Find the string "Categories" in the entries and copy each line that has it.

(Pictures paired with source code)
····················

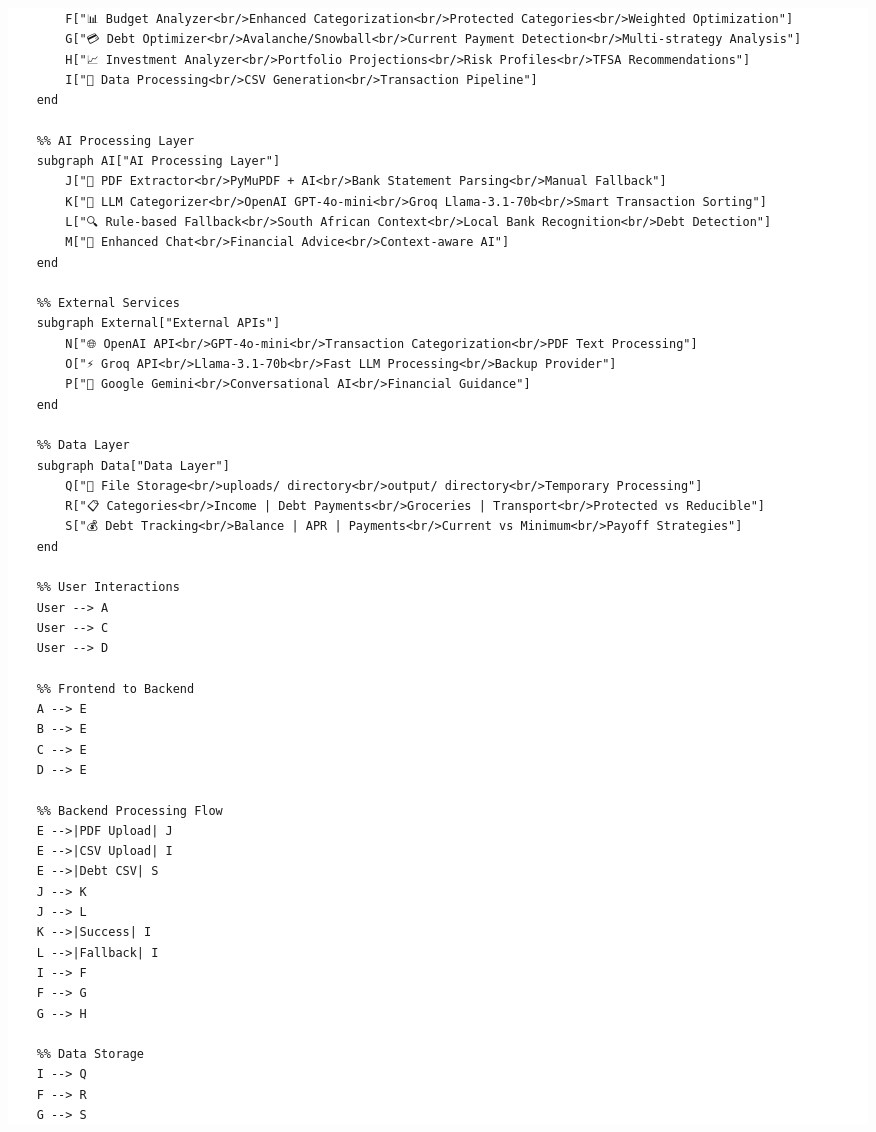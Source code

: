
 ```mermaid
        F["📊 Budget Analyzer<br/>Enhanced Categorization<br/>Protected Categories<br/>Weighted Optimization"]
        G["💳 Debt Optimizer<br/>Avalanche/Snowball<br/>Current Payment Detection<br/>Multi-strategy Analysis"]
        H["📈 Investment Analyzer<br/>Portfolio Projections<br/>Risk Profiles<br/>TFSA Recommendations"]
        I["💾 Data Processing<br/>CSV Generation<br/>Transaction Pipeline"]
    end

    %% AI Processing Layer
    subgraph AI["AI Processing Layer"]
        J["📄 PDF Extractor<br/>PyMuPDF + AI<br/>Bank Statement Parsing<br/>Manual Fallback"]
        K["🧠 LLM Categorizer<br/>OpenAI GPT-4o-mini<br/>Groq Llama-3.1-70b<br/>Smart Transaction Sorting"]
        L["🔍 Rule-based Fallback<br/>South African Context<br/>Local Bank Recognition<br/>Debt Detection"]
        M["💬 Enhanced Chat<br/>Financial Advice<br/>Context-aware AI"]
    end

    %% External Services
    subgraph External["External APIs"]
        N["🌐 OpenAI API<br/>GPT-4o-mini<br/>Transaction Categorization<br/>PDF Text Processing"]
        O["⚡ Groq API<br/>Llama-3.1-70b<br/>Fast LLM Processing<br/>Backup Provider"]
        P["🤖 Google Gemini<br/>Conversational AI<br/>Financial Guidance"]
    end

    %% Data Layer
    subgraph Data["Data Layer"]
        Q["📁 File Storage<br/>uploads/ directory<br/>output/ directory<br/>Temporary Processing"]
        R["📋 Categories<br/>Income | Debt Payments<br/>Groceries | Transport<br/>Protected vs Reducible"]
        S["💰 Debt Tracking<br/>Balance | APR | Payments<br/>Current vs Minimum<br/>Payoff Strategies"]
    end

    %% User Interactions
    User --> A
    User --> C
    User --> D

    %% Frontend to Backend
    A --> E
    B --> E
    C --> E
    D --> E

    %% Backend Processing Flow
    E -->|PDF Upload| J
    E -->|CSV Upload| I
    E -->|Debt CSV| S
    J --> K
    J --> L
    K -->|Success| I
    L -->|Fallback| I
    I --> F
    F --> G
    G --> H

    %% Data Storage
    I --> Q
    F --> R
    G --> S

```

····················

**Solution to this exercise**
        F["📊 Budget Analyzer<br/>Enhanced Categorization<br/>Protected Categories<br/>Weighted Optimization"]
        R["📋 Categories<br/>Income | Debt Payments<br/>Groceries | Transport<br/>Protected vs Reducible"]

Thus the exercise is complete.